The United Nations began a monitoring mission on the Great Barrier Reef Monday, assessing whether the World Heritage site is being protected from climate change as it suffers further widespread bleaching.
Higher-than-average temperatures have again caused severe bleaching in parts of the reef, authorities confirmed last week, dashing hopes a cooler La Nina summer could spare corals from another season of heat damage.
UNESCO's mission will assess whether the Australian government is doing enough to address threats to the Great Barrier Reef, including climate change, before the World Heritage Committee considers listing it as "in danger" in June.
Reef expert Scott Heron of James Cook University told AFP he hoped "there is some transparency in the areas of the reef [the UN team] are visiting", including those affected by the current bleaching event.

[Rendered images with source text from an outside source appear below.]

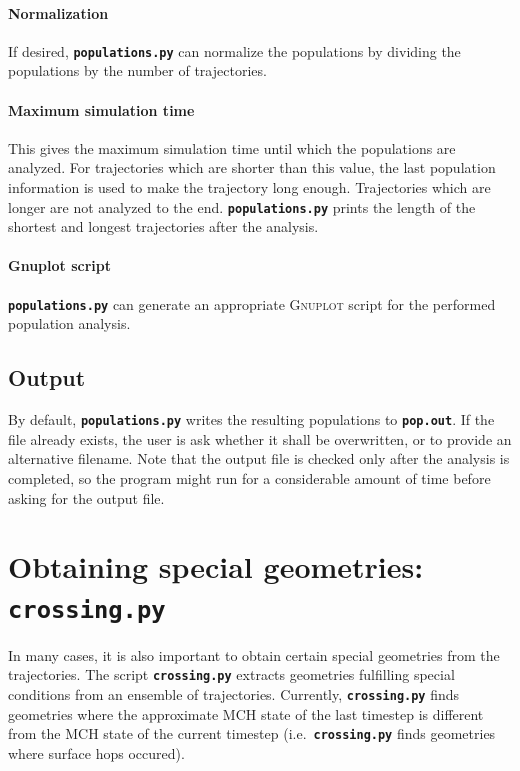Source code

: \documentclass[a4paper,11pt,DIV=15,openany,twoside=false]{scrbook}
\newcommand{\ttt}[1]{\textbf{\texttt{#1}}}
\begin{document}
\paragraph{Normalization}

If desired, \ttt{populations.py} can normalize the populations by dividing the populations by the number of trajectories. 

\paragraph{Maximum simulation time}

This gives the maximum simulation time until which the populations are analyzed. For trajectories which are shorter than this value, the last population information is used to make the trajectory long enough. Trajectories which are longer are not analyzed to the end. \ttt{populations.py} prints the length of the shortest and longest trajectories after the analysis.

\paragraph{Gnuplot script}

\ttt{populations.py} can generate an appropriate \textsc{Gnuplot} script for the performed population analysis. 

\subsection{Output}

By default, \ttt{populations.py} writes the resulting populations to \ttt{pop.out}. If the file already exists, the user is ask whether it shall be overwritten, or to provide an alternative filename. Note that the output file is checked only after the analysis is completed, so the program might run for a considerable amount of time before asking for the output file.


\section{Obtaining special geometries: \ttt{crossing.py}}\label{sec:crossing.py}

In many cases, it is also important to obtain certain special geometries from the trajectories. The script \ttt{crossing.py} extracts geometries fulfilling special conditions from an ensemble of trajectories. Currently, \ttt{crossing.py} finds geometries where the approximate MCH state of the last timestep is different from the MCH state of the current timestep (i.e.\ \ttt{crossing.py} finds geometries where surface hops occured). 
\end{document}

"There are parts of the reef where the condition is so poor there is no opportunity for coral bleaching this year because there are few corals left," he said.
Heron said climate change was pushing the reef closer to the limits of its stress threshold, making bleaching events more likely.
"We need urgent action on climate change this decade," he said.
Since 2016, the Great Barrier Reef has been hit by three mass bleaching events, during which heat-stressed corals expel algae living in their tissues, draining them of their vibrant colors.
A decision by the World Heritage Committee last July not to list the reef as "in danger" surprised many, given UNESCO had recommended the listing just weeks earlier.
When the UN previously threatened to downgrade the reef's World Heritage listing in 2015, Australia created a "Reef 2050" plan and poured billions of dollars into protection.